Oculus has added the documentation for ‘buffered haptics’ feature of the Oculus SDK which is a method for programming more advanced haptic feedback from the company’s Touch controllers. Oculus uses linear actuators to provide feedback. This technology has been gaining popularity in the recent times and is expected to replace the simple ‘rumble’ feedback common console gamepads. Linear actuators have an advantage that they can move very quickly compared to the rotating mass motors of yore, which allows a broader variety of haptic effects, better control and faster response time.
The new documentation will allow the developers to have a fine grain control of the controller’s haptic feedback. The SDK will support two approaches to controller haptics, Non-buffered and Buffered with the only limitation being that cannot be used together. The non-buffered Haptics is not only simpler to control, but also offers a simple way of switching vibrations off and on with the given amplitude and frequency.
The non-buffered Haptics is specially designed for far more simple effects that do not have stricter latency requirements (because controller requires 33ms to respond to the API call to modify the haptics settings).
On the other hand, Buffered Haptics is faster to respond and allows wider and more complex set of haptic effects like panning the vibrations across controllers, patterning vibrational amplitudes around sine wave or tangent functions, generating a variety of low-frequency carrier waves and much more. The new feature will allow the developers to queue up a string of bytes representing desired amplitudes. They can then play back in the sequence which will the developers to finely adjust the amplitude once every 3.125ms.

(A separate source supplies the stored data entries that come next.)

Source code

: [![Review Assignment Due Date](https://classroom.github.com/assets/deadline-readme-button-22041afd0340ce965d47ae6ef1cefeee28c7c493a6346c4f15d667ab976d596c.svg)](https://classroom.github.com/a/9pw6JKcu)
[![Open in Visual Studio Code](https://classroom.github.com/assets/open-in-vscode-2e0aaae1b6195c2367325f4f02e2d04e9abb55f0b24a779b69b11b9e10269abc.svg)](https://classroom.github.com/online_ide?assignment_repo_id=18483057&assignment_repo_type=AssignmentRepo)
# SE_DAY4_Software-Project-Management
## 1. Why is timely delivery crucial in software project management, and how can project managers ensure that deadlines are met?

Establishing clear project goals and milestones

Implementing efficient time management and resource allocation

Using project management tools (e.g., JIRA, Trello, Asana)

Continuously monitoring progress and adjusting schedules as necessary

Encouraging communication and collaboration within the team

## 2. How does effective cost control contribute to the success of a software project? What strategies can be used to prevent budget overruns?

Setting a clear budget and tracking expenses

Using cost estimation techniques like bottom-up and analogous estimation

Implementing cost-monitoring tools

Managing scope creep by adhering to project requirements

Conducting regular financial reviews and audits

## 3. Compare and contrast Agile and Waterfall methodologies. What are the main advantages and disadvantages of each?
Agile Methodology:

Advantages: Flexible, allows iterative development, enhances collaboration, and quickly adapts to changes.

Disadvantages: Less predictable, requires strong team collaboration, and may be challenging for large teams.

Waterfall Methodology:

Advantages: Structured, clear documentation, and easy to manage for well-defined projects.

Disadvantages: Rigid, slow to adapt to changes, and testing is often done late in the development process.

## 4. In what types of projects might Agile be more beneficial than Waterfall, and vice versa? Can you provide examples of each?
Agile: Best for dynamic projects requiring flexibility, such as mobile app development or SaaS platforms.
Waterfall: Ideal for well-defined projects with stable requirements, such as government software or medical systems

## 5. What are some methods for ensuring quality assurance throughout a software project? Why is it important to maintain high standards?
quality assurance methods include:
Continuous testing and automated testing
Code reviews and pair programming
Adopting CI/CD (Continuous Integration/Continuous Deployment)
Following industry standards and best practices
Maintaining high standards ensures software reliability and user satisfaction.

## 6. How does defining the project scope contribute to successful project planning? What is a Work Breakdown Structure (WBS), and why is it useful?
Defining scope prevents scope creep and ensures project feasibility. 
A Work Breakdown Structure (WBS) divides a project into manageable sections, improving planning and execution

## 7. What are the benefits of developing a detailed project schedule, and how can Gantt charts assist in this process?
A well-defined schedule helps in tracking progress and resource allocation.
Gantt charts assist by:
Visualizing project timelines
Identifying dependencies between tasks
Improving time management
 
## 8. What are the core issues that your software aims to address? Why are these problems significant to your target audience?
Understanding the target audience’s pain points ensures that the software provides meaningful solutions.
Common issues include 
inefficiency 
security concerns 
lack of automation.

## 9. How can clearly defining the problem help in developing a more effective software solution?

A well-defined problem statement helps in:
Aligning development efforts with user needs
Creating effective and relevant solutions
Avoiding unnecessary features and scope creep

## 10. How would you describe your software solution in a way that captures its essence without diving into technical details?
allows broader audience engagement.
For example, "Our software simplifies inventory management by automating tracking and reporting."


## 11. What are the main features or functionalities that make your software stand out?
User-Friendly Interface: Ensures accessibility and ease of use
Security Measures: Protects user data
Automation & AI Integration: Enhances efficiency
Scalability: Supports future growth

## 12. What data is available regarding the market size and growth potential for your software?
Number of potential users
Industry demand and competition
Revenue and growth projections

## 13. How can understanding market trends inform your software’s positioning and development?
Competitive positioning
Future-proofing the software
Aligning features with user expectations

Oculus also has the sample app which is provided with the Oculus SDK. The app gives an example of some of the haptic effects that can be achieved with Buffered Haptics. The documentation released by the Oculus describes additional detail about how the feature works, which involves queuing up the buffer with the desired haptic instructions before sending it to the controllers. Developers can also vary the vibrational effects based on input streams like controller movement. They can pre-mix multiple input streams before passing the information to the buffer to allow some interesting dynamic haptics depending upon what the player is doing in the virtual world.
The new documentation released by Oculus will help the developers to come with the apps that can provide better immersive experience to the users.